There are plenty of healthy, delicious foods out there for us to discover. The latest of these nutritional powerhouses go far beyond chia seeds and kale, and will add an interesting and new element to your meals. Check out which new healthy foods you should be adding to your diet this year.
Who would have thought that stuff that washes up on the shore would make the list? The brown seaweed is loaded with iodine, potassium, magnesium, calcium and iron, plus it’s a great source of omega-3.
Try adding kelp sprinkles to homemade soups, salads, and rice bowls.
This clarified butter (made by heating butter and skimming off the milk solids) is easier for some people to digest than unprocessed butter because of its low lactose content and its high amounts of fat-soluble vitamins A, D, E, and K.
Ghee has a natural nutty flavor and is a staple in Indian cuisine, often used to enhance curries and other traditional dishes. Use it in place of traditional butter when you can.
If you’re a fan of bitter greens, try these. Dandelion greens are great for your bones and muscles and are rich in vitamin C, B vitamins, calcium, iron, and potassium. They’ve got a pretty impressive fiber content, too – a 3.5 ounce serving of these will satisfy 15% of your daily fiber requirement.
You can find these at local farmer’s markets in the spring, or your local specialty store may be carrying it.
This whole grain is naturally gluten free and contains generous amounts of copper, manganese, phosphorus, and magnesium.

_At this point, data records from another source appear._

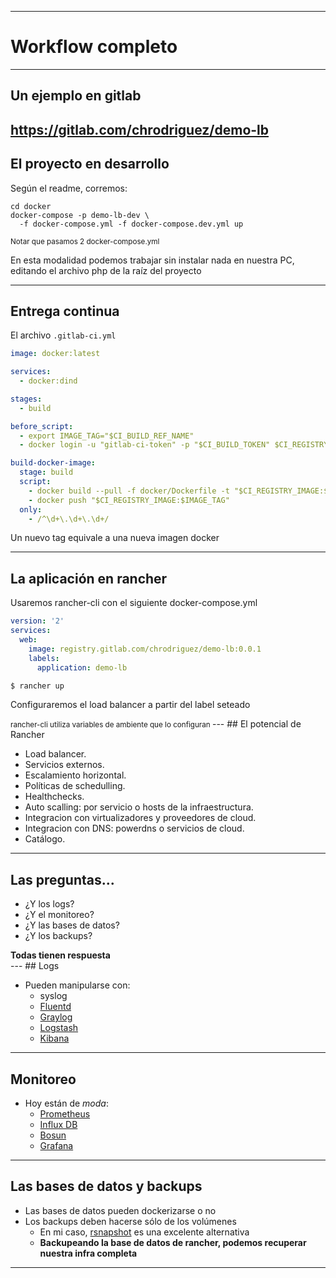 ***
# Workflow completo
---
## Un ejemplo en gitlab

https://gitlab.com/chrodriguez/demo-lb
---
## El proyecto en desarrollo

Según el readme, corremos:

```
cd docker
docker-compose -p demo-lb-dev \
  -f docker-compose.yml -f docker-compose.dev.yml up
```
<small>
Notar que pasamos 2 docker-compose.yml
</small>

En esta modalidad podemos trabajar sin instalar nada en nuestra PC, editando el
archivo php de la raíz del proyecto

---
## Entrega continua

El archivo `.gitlab-ci.yml`

```yml
image: docker:latest

services:
  - docker:dind

stages:
  - build

before_script:
  - export IMAGE_TAG="$CI_BUILD_REF_NAME"
  - docker login -u "gitlab-ci-token" -p "$CI_BUILD_TOKEN" $CI_REGISTRY

build-docker-image:
  stage: build
  script:
    - docker build --pull -f docker/Dockerfile -t "$CI_REGISTRY_IMAGE:$IMAGE_TAG" .
    - docker push "$CI_REGISTRY_IMAGE:$IMAGE_TAG"
  only:
    - /^\d+\.\d+\.\d+/
```
Un nuevo tag equivale a una nueva imagen docker

---
## La aplicación en rancher

Usaremos rancher-cli con el siguiente docker-compose.yml

```yml
version: '2'
services:
  web:
    image: registry.gitlab.com/chrodriguez/demo-lb:0.0.1
    labels:
      application: demo-lb
```

```bash
$ rancher up
```
Configuraremos el load balancer a partir del label seteado

<small class="fragment">
rancher-cli utiliza variables de ambiente que lo configuran
</small>
---
## El potencial de Rancher

* Load balancer.
* Servicios externos.
* Escalamiento horizontal.
* Políticas de schedulling.
* Healthchecks.
* Auto scalling: por servicio o hosts de la infraestructura.
* Integracion con virtualizadores y proveedores de cloud.
* Integracion con DNS: powerdns o servicios de cloud.
* Catálogo.
---
## Las preguntas...

* ¿Y los logs?
* ¿Y el monitoreo?
* ¿Y las bases de datos?
* ¿Y los backups?

<div class="fragment">
<strong>Todas tienen respuesta</strong>
</div>
---
## Logs

* Pueden manipularse con:
  * syslog
  * [Fluentd](https://www.fluentd.org/)
  * [Graylog](https://www.graylog.org/)
  * [Logstash](https://www.elastic.co/products/logstash)
  * [Kibana](https://www.elastic.co/products/kibana)

---
## Monitoreo

* Hoy están de *moda*:
  * [Prometheus](https://prometheus.io/)
  * [Influx DB](https://www.influxdata.com/)
  * [Bosun](http://bosun.org/)
  * [Grafana](https://grafana.com/)

---
## Las bases de datos y backups

* Las bases de datos pueden dockerizarse o no
* Los backups deben hacerse sólo de los volúmenes
  * En mi caso, [rsnapshot](http://rsnapshot.org/) es una excelente alternativa
  * **Backupeando la base de datos de rancher, podemos recuperar nuestra infra completa**

***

Millet is usually eaten as a breakfast porridge, simmered in a pot of water (much like preparing steel cut oats), but it can also be used for granola, muffins, and other baked goods.
While not full of the same nutrients as fresh salmon, canned salmon is an affordable and smart alternative.
Get your omega-3s by adding canned salmon to salads, or use it as a way to bulk up a pasta dinner.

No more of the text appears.